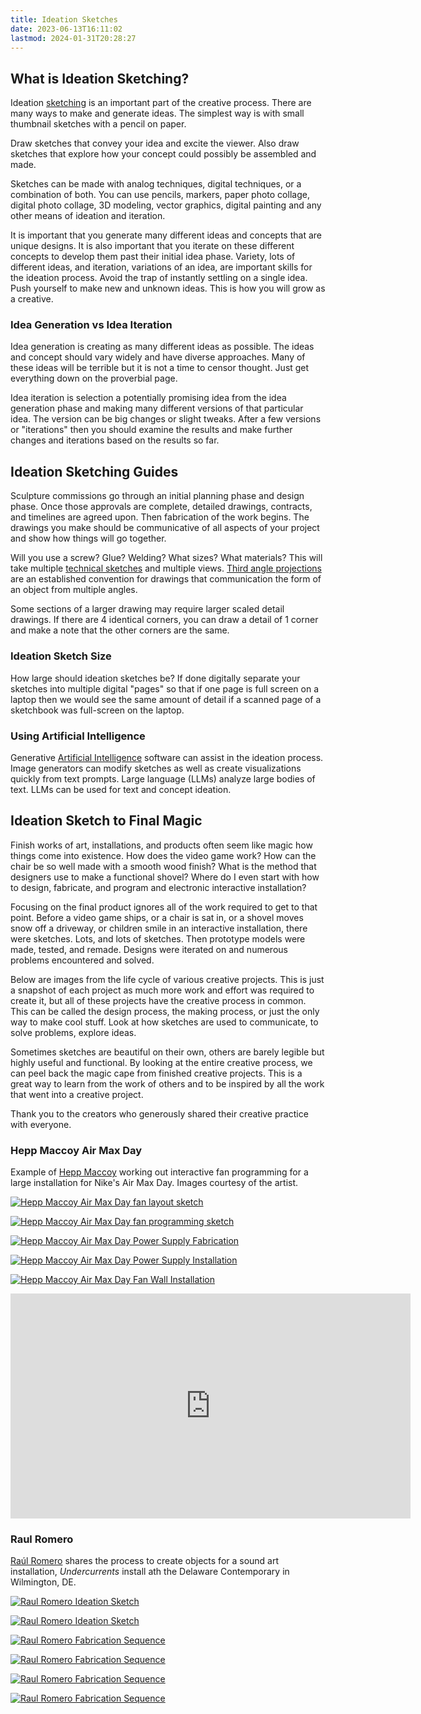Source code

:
 ```yaml
---
title: Ideation Sketches
date: 2023-06-13T16:11:02
lastmod: 2024-01-31T20:28:27
---
```


## What is Ideation Sketching?

Ideation [sketching](./sketching.md) is an important part of the creative process. There are many ways to make and generate ideas. The simplest way is with small thumbnail sketches with a pencil on paper.

Draw sketches that convey your idea and excite the viewer. Also draw sketches that explore how your concept could possibly be assembled and made.

Sketches can be made with analog techniques, digital techniques, or a combination of both. You can use pencils, markers, paper photo collage, digital photo collage, 3D modeling, vector graphics, digital painting and any other means of ideation and iteration.

It is important that you generate many different ideas and concepts that are unique designs. It is also important that you iterate on these different concepts to develop them past their initial idea phase. Variety, lots of different ideas, and iteration, variations of an idea, are important skills for the ideation process. Avoid the trap of instantly settling on a single idea. Push yourself to make new and unknown ideas. This is how you will grow as a creative.

### Idea Generation vs Idea Iteration

Idea generation is creating as many different ideas as possible. The ideas and concept should vary widely and have diverse approaches. Many of these ideas will be terrible but it is not a time to censor thought. Just get everything down on the proverbial page.

Idea iteration is selection a potentially promising idea from the idea generation phase and making many different versions of that particular idea. The version can be big changes or slight tweaks. After a few versions or "iterations" then you should examine the results and make further changes and iterations based on the results so far.

## Ideation Sketching Guides

Sculpture commissions go through an initial planning phase and design phase. Once those approvals are complete, detailed drawings, contracts, and timelines are agreed upon. Then fabrication of the work begins. The drawings you make should be communicative of all aspects of your project and show how things will go together.

Will you use a screw? Glue? Welding? What sizes? What materials? This will take multiple [technical sketches](./technical-sketching.md) and multiple views. [Third angle projections](./third-angle-projection.md) are an established convention for drawings that communication the form of an object from multiple angles.

Some sections of a larger drawing may require larger scaled detail drawings. If there are 4 identical corners, you can draw a detail of 1 corner and make a note that the other corners are the same.

### Ideation Sketch Size

How large should ideation sketches be? If done digitally separate your sketches into multiple digital "pages" so that if one page is full screen on a laptop then we would see the same amount of detail if a scanned page of a sketchbook was full-screen on the laptop.

### Using Artificial Intelligence

Generative [Artificial Intelligence](../coding/ai-artificial-intelligence.md) software can assist in the ideation process. Image generators can modify sketches as well as create visualizations quickly from text prompts. Large language (LLMs) analyze large bodies of text. LLMs can be used for text and concept ideation.

## Ideation Sketch to Final Magic

Finish works of art, installations, and products often seem like magic how things come into existence. How does the video game work? How can the chair be so well made with a smooth wood finish? What is the method that designers use to make a functional shovel? Where do I even start with how to design, fabricate, and program and electronic interactive installation?

Focusing on the final product ignores all of the work required to get to that point. Before a video game ships, or a chair is sat in, or a shovel moves snow off a driveway, or children smile in an interactive installation, there were sketches. Lots, and lots of sketches. Then prototype models were made, tested, and remade. Designs were iterated on and numerous problems encountered and solved.

Below are images from the life cycle of various creative projects. This is just a snapshot of each project as much more work and effort was required to create it, but all of these projects have the creative process in common. This can be called the design process, the making process, or just the only way to make cool stuff. Look at how sketches are used to communicate, to solve problems, explore ideas.

Sometimes sketches are beautiful on their own, others are barely legible but highly useful and functional. By looking at the entire creative process, we can peel back the magic cape from finished creative projects. This is a great way to learn from the work of others and to be inspired by all the work that went into a creative project.

Thank you to the creators who generously shared their creative practice with everyone.

### Hepp Maccoy Air Max Day

Example of [Hepp Maccoy](../artists/hepp-maccoy.md) working out interactive fan programming for a large installation for Nike's Air Max Day. Images courtesy of the artist.

<div class="gallery-grid">

[![Hepp Maccoy Air Max Day fan layout sketch](./attachments/20180322-air-max-day-sketch-hepp-maccoy-1.jpg)](./attachments/20180322-air-max-day-sketch-hepp-maccoy-1.jpg)

[![Hepp Maccoy Air Max Day fan programming sketch](./attachments/20180322-air-max-day-sketch-hepp-maccoy-2.jpg)](./attachments/20180322-air-max-day-sketch-hepp-maccoy-2.jpg)

[![Hepp Maccoy Air Max Day Power Supply Fabrication](./attachments/20180320-air-max-day-power-supply-fabrication-hepp-maccoy.jpg)](./attachments/20180320-air-max-day-power-supply-fabrication-hepp-maccoy.jpg)

[![Hepp Maccoy Air Max Day Power Supply Installation](./attachments/20180320-air-max-day-power-supply-installation-hepp-maccoy.jpg)](./attachments/20180320-air-max-day-power-supply-installation-hepp-maccoy.jpg)

[![Hepp Maccoy Air Max Day Fan Wall Installation](./attachments/20180320-air-max-day-fan-wall-installation-hepp-maccoy.jpg)](./attachments/20180320-air-max-day-fan-wall-installation-hepp-maccoy.jpg)

<div class="iframe-16-9-container">
<iframe class="vimeoIframe" title="vimeo-player" src="https://player.vimeo.com/video/285928549?h=4cb888d89f" width="640" height="360" frameborder="0"    allowfullscreen></iframe>
</div>

</div>

### Raul Romero

[Raúl Romero](../artists/raúl-romero.md) shares the process to create objects for a sound art installation, _Undercurrents_ install ath the Delaware Contemporary in Wilmington, DE.

<div class="gallery-grid">

[![Raul Romero Ideation Sketch](./attachments/2023-Raul-Romero-Ideation-Sketch-1.jpg)](./attachments/2023-Raul-Romero-Ideation-Sketch-1.jpg)

[![Raul Romero Ideation Sketch](./attachments/2023-Raul-Romero-Ideation-Sketch-2.jpg)](./attachments/2023-Raul-Romero-Ideation-Sketch-2.jpg)

[![Raul Romero Fabrication Sequence](./attachments/2023-Raul-Romero-Fabrication-Sequence-1.jpg)](./attachments/2023-Raul-Romero-Fabrication-Sequence-1.jpg)

[![Raul Romero Fabrication Sequence](./attachments/2023-Raul-Romero-Fabrication-Sequence-2.jpg)](./attachments/2023-Raul-Romero-Fabrication-Sequence-2.jpg)

[![Raul Romero Fabrication Sequence](./attachments/2023-Raul-Romero-Fabrication-Sequence-3.jpg)](./attachments/2023-Raul-Romero-Fabrication-Sequence-3.jpg)

[![Raul Romero Fabrication Sequence](./attachments/2023-Raul-Romero-Fabrication-Sequence-4.jpg)](./attachments/2023-Raul-Romero-Fabrication-Sequence-4.jpg)

</div>
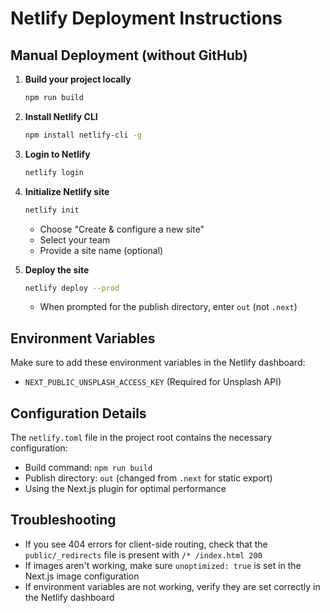 # Netlify Deployment Instructions

## Manual Deployment (without GitHub)

1. **Build your project locally**
   ```bash
   npm run build
   ```

2. **Install Netlify CLI**
   ```bash
   npm install netlify-cli -g
   ```

3. **Login to Netlify**
   ```bash
   netlify login
   ```

4. **Initialize Netlify site**
   ```bash
   netlify init
   ```
   - Choose "Create & configure a new site"
   - Select your team
   - Provide a site name (optional)

5. **Deploy the site**
   ```bash
   netlify deploy --prod
   ```
   - When prompted for the publish directory, enter `out` (not `.next`)

## Environment Variables

Make sure to add these environment variables in the Netlify dashboard:
- `NEXT_PUBLIC_UNSPLASH_ACCESS_KEY` (Required for Unsplash API)

## Configuration Details

The `netlify.toml` file in the project root contains the necessary configuration:
- Build command: `npm run build`
- Publish directory: `out` (changed from `.next` for static export)
- Using the Next.js plugin for optimal performance

## Troubleshooting

- If you see 404 errors for client-side routing, check that the `public/_redirects` file is present with `/* /index.html 200`
- If images aren't working, make sure `unoptimized: true` is set in the Next.js image configuration
- If environment variables are not working, verify they are set correctly in the Netlify dashboard 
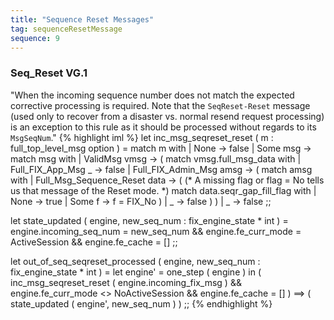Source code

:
 ```yaml
---
title: "Sequence Reset Messages"
tag: sequenceResetMessage
sequence: 9
---
```

### Seq_Reset VG.1

"When the incoming sequence number does not match the expected corrective processing is required. Note that the `SeqReset-Reset` message (used only to recover from a disaster vs. normal resend request processing) is an exception to this rule as it should be processed without regards to its `MsgSeqNum`."
{% highlight iml %}
let inc_msg_seqreset_reset ( m : full_top_level_msg option ) =
    match m with
    | None -> false
    | Some msg ->
    match msg with
    | ValidMsg vmsg -> (
        match vmsg.full_msg_data with
        | Full_FIX_App_Msg _ -> false
        | Full_FIX_Admin_Msg amsg -> (
            match amsg with
            | Full_Msg_Sequence_Reset data -> (
                (* A missing flag or flag = No tells us that message of the Reset mode. *)
                match data.seqr_gap_fill_flag with | None -> true | Some f -> f = FIX_No
             )
            | _ -> false
         )
    )
    | _ -> false
;;

let state_updated ( engine, new_seq_num : fix_engine_state * int ) =
    engine.incoming_seq_num = new_seq_num &&
    engine.fe_curr_mode = ActiveSession &&
    engine.fe_cache = []
;;

let out_of_seq_seqreset_processed ( engine, new_seq_num : fix_engine_state * int ) =
    let engine' = one_step ( engine ) in
    (   inc_msg_seqreset_reset ( engine.incoming_fix_msg ) &&
        engine.fe_curr_mode <> NoActiveSession &&
        engine.fe_cache = []
    ) ==> (
        state_updated ( engine', new_seq_num )
    )
;;
{% endhighlight %}
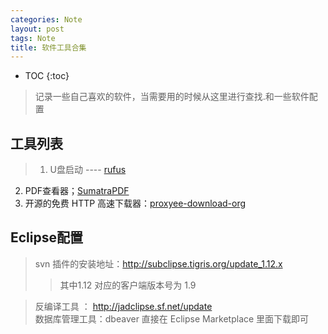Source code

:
 ```yaml
---
categories: Note
layout: post
tags: Note
title: 软件工具合集
---
```


* TOC 
{:toc}

> 记录一些自己喜欢的软件，当需要用的时候从这里进行查找.和一些软件配置

## 工具列表
> 1. U盘启动 ---- [rufus](http://rufus.akeo.ie/)
2. PDF查看器；[SumatraPDF](https://www.sumatrapdfreader.org/download-free-pdf-viewer.html)
3. 开源的免费 HTTP 高速下载器：[proxyee-download-org](https://github.com/proxyee-down-org/proxyee-down/releases "proxyee-download-org")

## Eclipse配置
> svn 插件的安装地址：http://subclipse.tigris.org/update_1.12.x 
>> 其中1.12 对应的客户端版本号为 1.9  

> 反编译工具 ： http://jadclipse.sf.net/update   
> 数据库管理工具：dbeaver 直接在 Eclipse Marketplace 里面下载即可
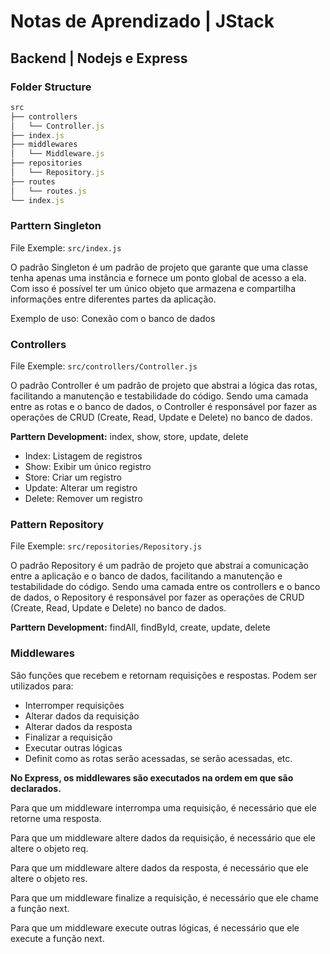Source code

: # Notas de Aprendizado | JStack

## Backend | Nodejs e Express

### Folder Structure

```js
src
├── controllers
│   └── Controller.js
├── index.js
├── middlewares
│   └── Middleware.js
├── repositories
│   └── Repository.js
├── routes
│   └── routes.js
└── index.js
```

### Parttern Singleton

File Exemple: `src/index.js`

O padrão Singleton é um padrão de projeto que garante que uma classe
tenha apenas uma instância e fornece um ponto global de acesso a ela.
Com isso é possível ter um único objeto que armazena e compartilha
informações entre diferentes partes da aplicação.

Exemplo de uso: Conexão com o banco de dados

### Controllers

File Exemple: `src/controllers/Controller.js`

O padrão Controller é um padrão de projeto que abstrai a lógica das
rotas, facilitando a manutenção e testabilidade do código. Sendo uma
camada entre as rotas e o banco de dados, o Controller é responsável
por fazer as operações de CRUD (Create, Read, Update e Delete) no banco
de dados.

**Parttern Development:** index, show, store, update, delete

- Index: Listagem de registros
- Show: Exibir um único registro
- Store: Criar um registro
- Update: Alterar um registro
- Delete: Remover um registro

### Pattern Repository

File Exemple: `src/repositories/Repository.js`

O padrão Repository é um padrão de projeto que abstrai a comunicação
entre a aplicação e o banco de dados, facilitando a manutenção e
testabilidade do código. Sendo uma camada entre os controllers e o
banco de dados, o Repository é responsável por fazer as operações
de CRUD (Create, Read, Update e Delete) no banco de dados.

**Parttern Development:** findAll, findById, create, update, delete

### Middlewares

São funções que recebem e retornam requisições e respostas.
Podem ser utilizados para:

- Interromper requisições
- Alterar dados da requisição
- Alterar dados da resposta
- Finalizar a requisição
- Executar outras lógicas
- Definit como as rotas serão acessadas, se serão acessadas, etc.

 **No Express, os middlewares são executados na ordem em que são declarados.**

 Para que um middleware interrompa uma requisição, é necessário que ele
 retorne uma resposta.

 Para que um middleware altere dados da requisição, é necessário que ele
 altere o objeto req.

 Para que um middleware altere dados da resposta, é necessário que ele
 altere o objeto res.

 Para que um middleware finalize a requisição, é necessário que ele
 chame a função next.

 Para que um middleware execute outras lógicas, é necessário que ele
 execute a função next.
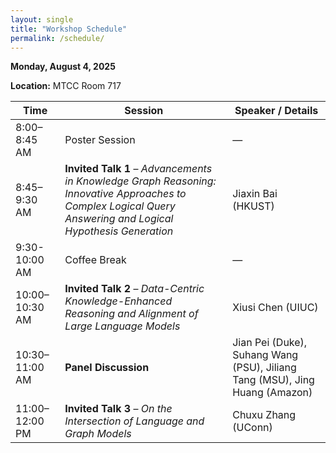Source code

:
 ```yaml
---
layout: single
title: "Workshop Schedule"
permalink: /schedule/
---
```


**Monday, August 4, 2025**

**Location:** MTCC Room 717


| Time           | Session                                                                                                                                                      | Speaker / Details                                                           |
| -------------- | ------------------------------------------------------------------------------------------------------------------------------------------------------------ | --------------------------------------------------------------------------- |
| 8:00–8:45 AM   | Poster Session                                                                                                                                               | —                                                                           |
| 8:45–9:30 AM   | **Invited Talk 1** – *Advancements in Knowledge Graph Reasoning: Innovative Approaches to Complex Logical Query Answering and Logical Hypothesis Generation* | Jiaxin Bai (HKUST)                                                          |
| 9:30-10:00 AM   | Coffee Break | — |
| 10:00–10:30 AM | **Invited Talk 2** – *Data-Centric Knowledge-Enhanced Reasoning and Alignment of Large Language Models*                                                      | Xiusi Chen (UIUC)                                                           |
| 10:30–11:00 AM | **Panel Discussion**                                                                                                                                         | Jian Pei (Duke), Suhang Wang (PSU), Jiliang Tang (MSU), Jing Huang (Amazon) |
| 11:00–12:00 PM | **Invited Talk 3** – *On the Intersection of Language and Graph Models*                                                                                      | Chuxu Zhang (UConn)                                                         |



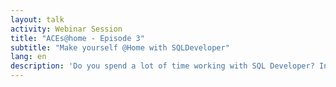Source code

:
```yaml
---
layout: talk
activity: Webinar Session
title: "ACEs@home - Episode 3"
subtitle: "Make yourself @Home with SQLDeveloper"
lang: en
description: 'Do you spend a lot of time working with SQL Developer?​ In that case, you will already know many of the great features it has. You will also have developed a way of doing routine tasks. You might have accepted a few quirks.​ Maybe it’s time for having another look at your old tool?​'
---
```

TASK DETAILS
For the material above, give again only the lines starting at the line that contains "3. 开源的免费 HTTP" and ending at the line that contains "- Executar outras lógicas". Pictures do not belong in the copy.

PROBLEM SOLUTION
3. 开源的免费 HTTP 高速下载器：[proxyee-download-org](https://github.com/proxyee-down-org/proxyee-down/releases "proxyee-download-org")

## Eclipse配置
> svn 插件的安装地址：http://subclipse.tigris.org/update_1.12.x 
>> 其中1.12 对应的客户端版本号为 1.9  

> 反编译工具 ： http://jadclipse.sf.net/update   
> 数据库管理工具：dbeaver 直接在 Eclipse Marketplace 里面下载即可
Source code

: # Notas de Aprendizado | JStack

## Backend | Nodejs e Express

### Folder Structure

```js
src
├── controllers
│   └── Controller.js
├── index.js
├── middlewares
│   └── Middleware.js
├── repositories
│   └── Repository.js
├── routes
│   └── routes.js
└── index.js
```

### Parttern Singleton

File Exemple: `src/index.js`

O padrão Singleton é um padrão de projeto que garante que uma classe
tenha apenas uma instância e fornece um ponto global de acesso a ela.
Com isso é possível ter um único objeto que armazena e compartilha
informações entre diferentes partes da aplicação.

Exemplo de uso: Conexão com o banco de dados

### Controllers

File Exemple: `src/controllers/Controller.js`

O padrão Controller é um padrão de projeto que abstrai a lógica das
rotas, facilitando a manutenção e testabilidade do código. Sendo uma
camada entre as rotas e o banco de dados, o Controller é responsável
por fazer as operações de CRUD (Create, Read, Update e Delete) no banco
de dados.

**Parttern Development:** index, show, store, update, delete

- Index: Listagem de registros
- Show: Exibir um único registro
- Store: Criar um registro
- Update: Alterar um registro
- Delete: Remover um registro

### Pattern Repository

File Exemple: `src/repositories/Repository.js`

O padrão Repository é um padrão de projeto que abstrai a comunicação
entre a aplicação e o banco de dados, facilitando a manutenção e
testabilidade do código. Sendo uma camada entre os controllers e o
banco de dados, o Repository é responsável por fazer as operações
de CRUD (Create, Read, Update e Delete) no banco de dados.

**Parttern Development:** findAll, findById, create, update, delete

### Middlewares

São funções que recebem e retornam requisições e respostas.
Podem ser utilizados para:

- Interromper requisições
- Alterar dados da requisição
- Alterar dados da resposta
- Finalizar a requisição
- Executar outras lógicas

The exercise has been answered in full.